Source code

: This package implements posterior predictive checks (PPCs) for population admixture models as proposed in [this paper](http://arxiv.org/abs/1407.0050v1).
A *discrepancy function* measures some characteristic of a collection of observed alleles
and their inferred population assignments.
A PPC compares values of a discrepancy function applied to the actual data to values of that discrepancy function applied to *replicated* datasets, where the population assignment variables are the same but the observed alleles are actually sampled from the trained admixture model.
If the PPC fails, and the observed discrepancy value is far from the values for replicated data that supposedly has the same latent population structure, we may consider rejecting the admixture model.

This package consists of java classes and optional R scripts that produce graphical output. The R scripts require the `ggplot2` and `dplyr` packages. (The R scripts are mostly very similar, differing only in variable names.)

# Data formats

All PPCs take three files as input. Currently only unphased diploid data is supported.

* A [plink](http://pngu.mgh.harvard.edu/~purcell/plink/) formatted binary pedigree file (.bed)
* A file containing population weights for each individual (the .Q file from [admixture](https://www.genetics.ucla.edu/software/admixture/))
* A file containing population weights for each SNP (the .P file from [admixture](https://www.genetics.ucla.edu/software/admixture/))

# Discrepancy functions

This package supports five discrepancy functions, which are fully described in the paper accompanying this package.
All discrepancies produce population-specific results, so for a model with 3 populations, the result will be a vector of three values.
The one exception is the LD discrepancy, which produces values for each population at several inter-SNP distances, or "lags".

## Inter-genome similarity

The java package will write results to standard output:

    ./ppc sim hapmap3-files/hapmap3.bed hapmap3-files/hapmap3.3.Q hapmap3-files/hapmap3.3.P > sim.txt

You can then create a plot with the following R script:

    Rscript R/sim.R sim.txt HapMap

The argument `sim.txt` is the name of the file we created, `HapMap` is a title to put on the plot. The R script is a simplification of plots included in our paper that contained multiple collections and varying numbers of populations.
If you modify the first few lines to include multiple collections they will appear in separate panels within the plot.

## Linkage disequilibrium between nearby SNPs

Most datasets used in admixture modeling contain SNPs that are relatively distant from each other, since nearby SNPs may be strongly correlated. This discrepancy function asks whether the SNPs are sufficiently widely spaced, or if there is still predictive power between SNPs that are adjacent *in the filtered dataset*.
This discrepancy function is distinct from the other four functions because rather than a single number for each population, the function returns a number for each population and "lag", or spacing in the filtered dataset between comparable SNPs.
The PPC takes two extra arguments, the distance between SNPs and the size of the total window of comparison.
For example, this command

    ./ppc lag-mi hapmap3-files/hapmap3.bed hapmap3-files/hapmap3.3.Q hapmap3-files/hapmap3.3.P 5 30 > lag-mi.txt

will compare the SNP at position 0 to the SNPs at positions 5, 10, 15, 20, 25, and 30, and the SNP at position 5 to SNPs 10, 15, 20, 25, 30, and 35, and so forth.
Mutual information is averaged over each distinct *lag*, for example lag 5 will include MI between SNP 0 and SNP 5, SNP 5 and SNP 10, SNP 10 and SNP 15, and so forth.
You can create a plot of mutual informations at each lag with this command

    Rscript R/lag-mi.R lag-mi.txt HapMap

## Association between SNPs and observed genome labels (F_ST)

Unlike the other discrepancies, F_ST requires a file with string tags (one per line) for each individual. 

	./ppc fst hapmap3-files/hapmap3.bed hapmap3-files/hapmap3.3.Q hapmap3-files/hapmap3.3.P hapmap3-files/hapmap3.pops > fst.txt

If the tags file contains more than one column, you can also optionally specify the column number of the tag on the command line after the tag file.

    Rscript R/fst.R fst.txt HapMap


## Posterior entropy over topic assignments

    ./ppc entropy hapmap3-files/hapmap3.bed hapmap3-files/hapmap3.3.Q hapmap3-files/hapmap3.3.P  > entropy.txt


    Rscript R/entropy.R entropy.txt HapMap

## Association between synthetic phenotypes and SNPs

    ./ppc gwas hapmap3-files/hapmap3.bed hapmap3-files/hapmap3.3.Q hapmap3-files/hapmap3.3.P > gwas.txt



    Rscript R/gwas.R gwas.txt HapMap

========

WHAT THIS TASK INVOLVES>
After reading the lines above, reproduce them all exactly.

ANSWER TO THIS EXERCISE>
Source code

: This package implements posterior predictive checks (PPCs) for population admixture models as proposed in [this paper](http://arxiv.org/abs/1407.0050v1).
A *discrepancy function* measures some characteristic of a collection of observed alleles
and their inferred population assignments.
A PPC compares values of a discrepancy function applied to the actual data to values of that discrepancy function applied to *replicated* datasets, where the population assignment variables are the same but the observed alleles are actually sampled from the trained admixture model.
If the PPC fails, and the observed discrepancy value is far from the values for replicated data that supposedly has the same latent population structure, we may consider rejecting the admixture model.

This package consists of java classes and optional R scripts that produce graphical output. The R scripts require the `ggplot2` and `dplyr` packages. (The R scripts are mostly very similar, differing only in variable names.)

# Data formats

All PPCs take three files as input. Currently only unphased diploid data is supported.

* A [plink](http://pngu.mgh.harvard.edu/~purcell/plink/) formatted binary pedigree file (.bed)
* A file containing population weights for each individual (the .Q file from [admixture](https://www.genetics.ucla.edu/software/admixture/))
* A file containing population weights for each SNP (the .P file from [admixture](https://www.genetics.ucla.edu/software/admixture/))

# Discrepancy functions

This package supports five discrepancy functions, which are fully described in the paper accompanying this package.
All discrepancies produce population-specific results, so for a model with 3 populations, the result will be a vector of three values.
The one exception is the LD discrepancy, which produces values for each population at several inter-SNP distances, or "lags".

## Inter-genome similarity

The java package will write results to standard output:

    ./ppc sim hapmap3-files/hapmap3.bed hapmap3-files/hapmap3.3.Q hapmap3-files/hapmap3.3.P > sim.txt

You can then create a plot with the following R script:

    Rscript R/sim.R sim.txt HapMap

The argument `sim.txt` is the name of the file we created, `HapMap` is a title to put on the plot. The R script is a simplification of plots included in our paper that contained multiple collections and varying numbers of populations.
If you modify the first few lines to include multiple collections they will appear in separate panels within the plot.

## Linkage disequilibrium between nearby SNPs

Most datasets used in admixture modeling contain SNPs that are relatively distant from each other, since nearby SNPs may be strongly correlated. This discrepancy function asks whether the SNPs are sufficiently widely spaced, or if there is still predictive power between SNPs that are adjacent *in the filtered dataset*.
This discrepancy function is distinct from the other four functions because rather than a single number for each population, the function returns a number for each population and "lag", or spacing in the filtered dataset between comparable SNPs.
The PPC takes two extra arguments, the distance between SNPs and the size of the total window of comparison.
For example, this command

    ./ppc lag-mi hapmap3-files/hapmap3.bed hapmap3-files/hapmap3.3.Q hapmap3-files/hapmap3.3.P 5 30 > lag-mi.txt

will compare the SNP at position 0 to the SNPs at positions 5, 10, 15, 20, 25, and 30, and the SNP at position 5 to SNPs 10, 15, 20, 25, 30, and 35, and so forth.
Mutual information is averaged over each distinct *lag*, for example lag 5 will include MI between SNP 0 and SNP 5, SNP 5 and SNP 10, SNP 10 and SNP 15, and so forth.
You can create a plot of mutual informations at each lag with this command

    Rscript R/lag-mi.R lag-mi.txt HapMap

## Association between SNPs and observed genome labels (F_ST)

Unlike the other discrepancies, F_ST requires a file with string tags (one per line) for each individual. 

	./ppc fst hapmap3-files/hapmap3.bed hapmap3-files/hapmap3.3.Q hapmap3-files/hapmap3.3.P hapmap3-files/hapmap3.pops > fst.txt

If the tags file contains more than one column, you can also optionally specify the column number of the tag on the command line after the tag file.

    Rscript R/fst.R fst.txt HapMap


## Posterior entropy over topic assignments

    ./ppc entropy hapmap3-files/hapmap3.bed hapmap3-files/hapmap3.3.Q hapmap3-files/hapmap3.3.P  > entropy.txt


    Rscript R/entropy.R entropy.txt HapMap

## Association between synthetic phenotypes and SNPs

    ./ppc gwas hapmap3-files/hapmap3.bed hapmap3-files/hapmap3.3.Q hapmap3-files/hapmap3.3.P > gwas.txt



    Rscript R/gwas.R gwas.txt HapMap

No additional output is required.